■ MATERIAL FOR THIS TASK:
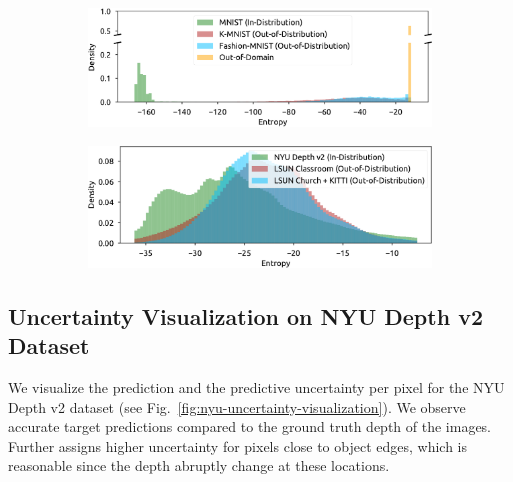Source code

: \begin{figure}[ht!]
    \centering
    \caption{Histogram of the entropy of the posterior distribution accounting for the predictive uncertainty of \NatPNacro{} on MNIST (ID) vs KMNIST, Fashion-MNIST, Out-Of-Domain (OOD) and NYU (ID) vs LSUN classroom and LSUN church + KITTI (OOD). In both cases, low entropy is a good indicator of in-distribution data.}
    \label{fig:entropy-histograms}
    \begin{subfigure}[t]{.5\textwidth}
        \centering
    \includegraphics[width=1.\textwidth]{sections/007_iclr2022/resources/appendix/mnist-entropy-new.pdf}
    \end{subfigure}%
    \begin{subfigure}[t]{.5\textwidth}
        \centering
    \includegraphics[width=1.0\textwidth]{sections/007_iclr2022/resources/appendix/nyu-entropy-new-ii.pdf}
    \end{subfigure}%
\end{figure}

\subsection{Uncertainty Visualization on NYU Depth v2 Dataset}

We visualize the prediction and the predictive uncertainty per pixel for the NYU Depth v2 dataset (see Fig.~\ref{fig:nyu-uncertainty-visualization}). We observe accurate target predictions compared to the ground truth depth of the images. Further \NatPNacro{} assigns higher uncertainty for pixels close to object edges, which is reasonable since the depth abruptly change at these locations.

■ ACTION ITEM: If a line of the data above contains "NatPNacro", copy it out.

■ ANSWER TO THIS PROBLEM:
    \caption{Histogram of the entropy of the posterior distribution accounting for the predictive uncertainty of \NatPNacro{} on MNIST (ID) vs KMNIST, Fashion-MNIST, Out-Of-Domain (OOD) and NYU (ID) vs LSUN classroom and LSUN church + KITTI (OOD). In both cases, low entropy is a good indicator of in-distribution data.}
We visualize the prediction and the predictive uncertainty per pixel for the NYU Depth v2 dataset (see Fig.~\ref{fig:nyu-uncertainty-visualization}). We observe accurate target predictions compared to the ground truth depth of the images. Further \NatPNacro{} assigns higher uncertainty for pixels close to object edges, which is reasonable since the depth abruptly change at these locations.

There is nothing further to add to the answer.